Trump a récemment réitéré son insistance inhabituelle sur ses capacités cognitives, réaffirmant qu’il avait passé plusieurs tests cognitifs et qu’il les avait « tous réussis haut la main ».
Évoquant les questions persistantes concernant son état mental, il a déclaré qu’il répondait souvent directement à ses détracteurs en demandant de nouvelles évaluations. « Chaque fois qu’ils deviennent un peu impertinents, en disant », a-t-il commencé, décrivant comment les gens demandent:
« Est-ce qu’il a encore la tête à ça ? Est-ce qu’il a encore ce qu’il faut ? »
« Je réponds : Je vais en passer un autre ». Ses remarques reflètent une habitude de longue date consistant à répondre aux critiques concernant sa santé cognitive en faisant publiquement référence à des évaluations médicales standardisées.
Au cours de ce même échange, Trump a donné un nouvel exemple du type de questions figurant dans ces tests, décrivant un scénario consistant à identifier des animaux.
« Vous avez un lion, un ours, un alligator et un… quel autre animal ? Un écureuil », a-t-il déclaré, avant d’ajouter :
« Lequel est l’écureuil ? »
Trump a cité à plusieurs reprises ces exemples comme preuve de sa vivacité d’esprit, les présentant souvent comme une démonstration de ses capacités cognitives lors de discours publics et d’interviews.
« Je suis le seul président à avoir jamais passé un test cognitif. »
– Donald Trump, président des États-Unis
Le test auquel Trump fait fréquemment référence est généralement considéré comme étant le Montreal Cognitive Assessment, ou MoCA, un outil de dépistage rapide conçu pour détecter les troubles cognitifs légers et les premiers signes de démence.
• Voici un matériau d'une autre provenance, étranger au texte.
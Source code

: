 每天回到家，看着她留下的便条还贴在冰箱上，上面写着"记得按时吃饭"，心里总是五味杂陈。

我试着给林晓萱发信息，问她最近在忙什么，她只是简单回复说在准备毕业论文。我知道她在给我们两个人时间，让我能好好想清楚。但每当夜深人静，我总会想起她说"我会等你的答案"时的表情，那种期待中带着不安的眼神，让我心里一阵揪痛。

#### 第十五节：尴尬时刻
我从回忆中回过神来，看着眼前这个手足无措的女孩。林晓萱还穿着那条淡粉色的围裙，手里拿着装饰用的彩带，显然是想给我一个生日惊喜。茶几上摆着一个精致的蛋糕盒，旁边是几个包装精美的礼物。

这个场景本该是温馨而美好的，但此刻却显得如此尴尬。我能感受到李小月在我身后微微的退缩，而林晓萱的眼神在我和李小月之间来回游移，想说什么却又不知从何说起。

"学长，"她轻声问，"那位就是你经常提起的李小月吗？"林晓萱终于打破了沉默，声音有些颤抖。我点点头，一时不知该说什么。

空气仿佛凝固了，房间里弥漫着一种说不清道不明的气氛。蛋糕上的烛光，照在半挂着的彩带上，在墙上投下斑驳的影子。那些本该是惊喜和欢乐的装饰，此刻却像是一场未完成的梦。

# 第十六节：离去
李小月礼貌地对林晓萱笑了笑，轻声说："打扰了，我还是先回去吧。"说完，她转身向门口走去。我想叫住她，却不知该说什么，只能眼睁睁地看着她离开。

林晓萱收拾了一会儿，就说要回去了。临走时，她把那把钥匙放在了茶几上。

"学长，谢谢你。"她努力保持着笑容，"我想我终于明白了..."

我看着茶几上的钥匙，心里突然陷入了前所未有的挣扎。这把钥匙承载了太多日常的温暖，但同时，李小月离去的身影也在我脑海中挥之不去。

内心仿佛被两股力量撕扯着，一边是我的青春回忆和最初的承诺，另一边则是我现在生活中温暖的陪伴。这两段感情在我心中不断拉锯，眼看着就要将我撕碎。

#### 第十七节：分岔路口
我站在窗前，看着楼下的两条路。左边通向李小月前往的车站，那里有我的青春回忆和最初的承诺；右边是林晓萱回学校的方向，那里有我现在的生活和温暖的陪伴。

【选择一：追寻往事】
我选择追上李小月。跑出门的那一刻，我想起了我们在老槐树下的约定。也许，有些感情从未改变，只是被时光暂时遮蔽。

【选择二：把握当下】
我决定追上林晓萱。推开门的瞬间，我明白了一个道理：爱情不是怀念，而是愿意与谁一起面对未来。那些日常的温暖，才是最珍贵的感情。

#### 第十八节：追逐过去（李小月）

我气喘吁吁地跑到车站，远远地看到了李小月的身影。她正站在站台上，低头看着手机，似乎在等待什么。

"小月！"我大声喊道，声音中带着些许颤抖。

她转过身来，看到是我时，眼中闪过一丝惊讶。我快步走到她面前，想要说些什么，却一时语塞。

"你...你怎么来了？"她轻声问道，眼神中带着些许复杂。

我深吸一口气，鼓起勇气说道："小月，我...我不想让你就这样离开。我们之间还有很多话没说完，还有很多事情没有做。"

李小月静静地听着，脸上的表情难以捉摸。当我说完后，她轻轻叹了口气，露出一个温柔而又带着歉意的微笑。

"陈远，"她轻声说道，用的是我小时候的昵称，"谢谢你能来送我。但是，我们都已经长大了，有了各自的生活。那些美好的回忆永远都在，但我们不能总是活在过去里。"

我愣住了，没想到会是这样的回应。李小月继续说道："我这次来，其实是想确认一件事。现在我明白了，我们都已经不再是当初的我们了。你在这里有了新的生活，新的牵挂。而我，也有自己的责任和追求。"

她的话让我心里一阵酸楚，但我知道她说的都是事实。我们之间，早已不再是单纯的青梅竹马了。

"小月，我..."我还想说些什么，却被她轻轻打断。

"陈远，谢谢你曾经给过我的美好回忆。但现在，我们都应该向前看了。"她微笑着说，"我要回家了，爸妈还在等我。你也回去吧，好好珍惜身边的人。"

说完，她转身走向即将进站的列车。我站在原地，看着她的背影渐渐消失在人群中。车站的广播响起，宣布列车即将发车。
Développé en 2005 par le Dr Ziad Nasreddine à Montréal, cet examen dure généralement une dizaine de minutes et comprend des tâches telles que la mémoire, la reconnaissance de formes et des exercices d’identification de base. Les professionnels de santé soulignent systématiquement que ce test n’est pas conçu pour mesurer l’intelligence ou le raisonnement de haut niveau, mais plutôt pour identifier un éventuel déclin cognitif en milieu clinique.

L’accent mis publiquement par Trump sur ce test remonte à plusieurs années et est devenu un thème récurrent dans son discours politique. En janvier 2018, il a mis en avant un score parfait de 30 sur 30, affirmant que les médecins étaient « stupéfaits » par ce résultat. En 2020, il a commencé à faire référence à une séquence de mémoire tirée du test, répétant:
« Personne, Femme, Homme, Appareil photo, Télévision » pour illustrer sa difficulté, tout en affirmant que « 99 % des gens… n’y parviendraient pas ».
Au fil du temps, ces références sont devenues un élément récurrent de ses discours, souvent présentées comme la preuve d’une capacité cognitive supérieure.

Depuis son retour à la Maison-Blanche en 2025, Trump a continué à aborder le sujet, affirmant avoir passé des évaluations supplémentaires et décrivant certaines parties du test comme comportant des « équations mathématiques très difficiles ».
Il a également déclaré :
« Je suis le seul président à avoir jamais passé un test cognitif », présentant ces évaluations comme une qualification unique. Les experts médicaux ont toutefois précisé à plusieurs reprises que le MoCA est un outil de diagnostic de base et non une mesure des performances intellectuelles, ce qui accentue le fossé entre l’interprétation clinique et le discours politique entourant le test.
« Vous avez un lion, un ours, un alligator et un… quel autre animal ? Un écureuil. Lequel est l’écureuil ? »
– Donald Trump, président des États-Unis
Les inquiétudes du public et des médias concernant la santé du président Trump depuis son retour à la Maison-Blanche se sont concentrées sur plusieurs signes physiques et cognitifs récurrents. Des observateurs ont noté des chevilles enflées liées à une insuffisance veineuse chronique, des ecchymoses visibles attribuées à la prise quotidienne d’aspirine et des signes de fatigue lors de ses déplacements.
Les critiques ont également souligné des discours décousus, des rapports faisant état de somnolence lors de réunions et une activité sur les réseaux sociaux tard dans la nuit. Alors que la Maison-Blanche affirme qu’il est en excellente santé et décrit son énergie comme « surhumaine », les références persistantes à des tests cognitifs continuent d’alimenter le débat sur son aptitude générale à exercer ses fonctions.